## [The task]
Nothing but the lines from the one containing "### Performance" through the final line of the listing should appear in the answer, each exactly as written.

• • • •

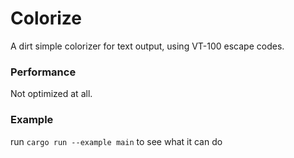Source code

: # Colorize

A dirt simple colorizer for text output, using VT-100 escape codes.

### Performance
Not optimized at all.

### Example
run `cargo run --example main` to see what it can do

• • • •

## [Result of this task]
### Performance
Not optimized at all.

### Example
run `cargo run --example main` to see what it can do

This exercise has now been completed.